Argyrios Kyrgiazos

How to Enrich POS Data to Analyze & Predict CPG Sales

Over the past year consumer behavior has changed significantly and many believe permanently. Last year U.S. CPG sales rose by 10.3% to $933 billion as consumers stocked up on pantry items, cleaning products, and other consumer goods.

Consumer habits, once they're established in our categories, are rarely reversed. We do expect that there's some stickiness to new habits that are being formed.
Jon Moeller, COO & CFO at Procter & Gamble.

Even though the market grew, large manufacturers lost 1.3% in market share, or $12.1 billion in sales, to smaller players fulfilling the supply shortage in categories including soap, hand sanitizers, and home health care kits.

It’s clear that there are many opportunities for players of all sizes within the CPG industry with many analysts now focused on precisely where, in a geographical sense, to focus their efforts. As we have looked at in previous posts, the use of Spatial Data Science not only allows a deeper understanding of historical sales performance but can also be used to predict future growth in new markets and territories.
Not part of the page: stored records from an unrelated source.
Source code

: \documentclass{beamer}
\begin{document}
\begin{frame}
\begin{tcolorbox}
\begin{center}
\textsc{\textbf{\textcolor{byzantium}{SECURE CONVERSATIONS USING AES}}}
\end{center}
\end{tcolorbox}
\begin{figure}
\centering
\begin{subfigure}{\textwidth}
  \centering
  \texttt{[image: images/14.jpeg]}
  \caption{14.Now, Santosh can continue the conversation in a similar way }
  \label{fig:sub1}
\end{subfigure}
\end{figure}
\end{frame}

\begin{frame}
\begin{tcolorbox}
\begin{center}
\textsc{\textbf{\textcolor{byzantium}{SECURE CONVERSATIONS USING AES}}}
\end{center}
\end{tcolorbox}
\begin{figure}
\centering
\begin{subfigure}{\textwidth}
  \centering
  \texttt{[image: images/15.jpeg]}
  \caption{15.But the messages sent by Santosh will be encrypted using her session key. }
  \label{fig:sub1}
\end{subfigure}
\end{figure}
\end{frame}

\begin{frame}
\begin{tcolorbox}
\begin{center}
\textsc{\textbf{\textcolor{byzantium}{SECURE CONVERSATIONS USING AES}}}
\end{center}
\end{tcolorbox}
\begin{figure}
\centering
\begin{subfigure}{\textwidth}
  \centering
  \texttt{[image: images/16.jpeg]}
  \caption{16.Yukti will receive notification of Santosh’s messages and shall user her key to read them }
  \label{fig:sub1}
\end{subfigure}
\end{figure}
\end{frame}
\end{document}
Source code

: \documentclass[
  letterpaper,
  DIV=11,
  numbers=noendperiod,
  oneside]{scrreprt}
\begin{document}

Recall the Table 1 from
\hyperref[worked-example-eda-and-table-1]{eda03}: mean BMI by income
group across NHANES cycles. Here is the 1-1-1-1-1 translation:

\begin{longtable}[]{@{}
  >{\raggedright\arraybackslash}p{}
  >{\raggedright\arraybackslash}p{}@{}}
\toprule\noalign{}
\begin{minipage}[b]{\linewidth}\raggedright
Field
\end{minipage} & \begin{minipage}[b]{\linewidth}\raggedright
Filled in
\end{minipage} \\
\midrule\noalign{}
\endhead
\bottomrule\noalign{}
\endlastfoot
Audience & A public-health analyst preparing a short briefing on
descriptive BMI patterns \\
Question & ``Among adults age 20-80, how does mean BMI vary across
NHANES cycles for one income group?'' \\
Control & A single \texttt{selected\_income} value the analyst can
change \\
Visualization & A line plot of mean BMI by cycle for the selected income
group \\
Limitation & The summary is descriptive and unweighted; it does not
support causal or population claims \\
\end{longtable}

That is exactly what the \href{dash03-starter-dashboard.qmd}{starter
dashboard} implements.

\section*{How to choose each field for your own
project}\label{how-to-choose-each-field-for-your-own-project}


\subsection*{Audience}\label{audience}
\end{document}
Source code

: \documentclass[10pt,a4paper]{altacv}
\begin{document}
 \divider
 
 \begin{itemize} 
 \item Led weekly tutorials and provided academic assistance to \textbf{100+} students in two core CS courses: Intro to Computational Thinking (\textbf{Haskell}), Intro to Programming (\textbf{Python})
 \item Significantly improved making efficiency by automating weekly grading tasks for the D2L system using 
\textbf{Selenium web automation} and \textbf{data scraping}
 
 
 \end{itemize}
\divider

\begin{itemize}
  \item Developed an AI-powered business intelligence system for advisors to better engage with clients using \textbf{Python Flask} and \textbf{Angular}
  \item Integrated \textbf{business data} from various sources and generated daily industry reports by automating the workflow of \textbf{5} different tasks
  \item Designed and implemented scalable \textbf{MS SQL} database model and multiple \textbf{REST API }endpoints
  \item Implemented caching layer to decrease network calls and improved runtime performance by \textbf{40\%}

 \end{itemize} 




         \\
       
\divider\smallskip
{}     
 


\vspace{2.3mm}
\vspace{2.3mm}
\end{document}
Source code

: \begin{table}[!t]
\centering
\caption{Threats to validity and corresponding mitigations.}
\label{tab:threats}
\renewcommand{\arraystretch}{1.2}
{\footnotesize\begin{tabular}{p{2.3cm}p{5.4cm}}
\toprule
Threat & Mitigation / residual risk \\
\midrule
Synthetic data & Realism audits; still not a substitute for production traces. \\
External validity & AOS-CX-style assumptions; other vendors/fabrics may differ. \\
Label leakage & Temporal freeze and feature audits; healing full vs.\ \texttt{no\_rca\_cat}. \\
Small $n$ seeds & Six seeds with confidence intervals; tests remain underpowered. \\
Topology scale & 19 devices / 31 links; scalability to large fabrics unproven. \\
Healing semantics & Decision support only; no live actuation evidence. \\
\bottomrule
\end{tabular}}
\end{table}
In this case study, we propose an approach to leverage multiple types of spatial data in order to analyze the factors that impact point-of-sale (POS) performance. Usually, this would involve time series analysis per region or per outlet/merchant, where the sales of each stock-keeping unit (SKU) are modelled at a weekly level. Herein, a different approach is presented where the spatial variability is studied in order to identify the driving factors that result in different sales performance across regions.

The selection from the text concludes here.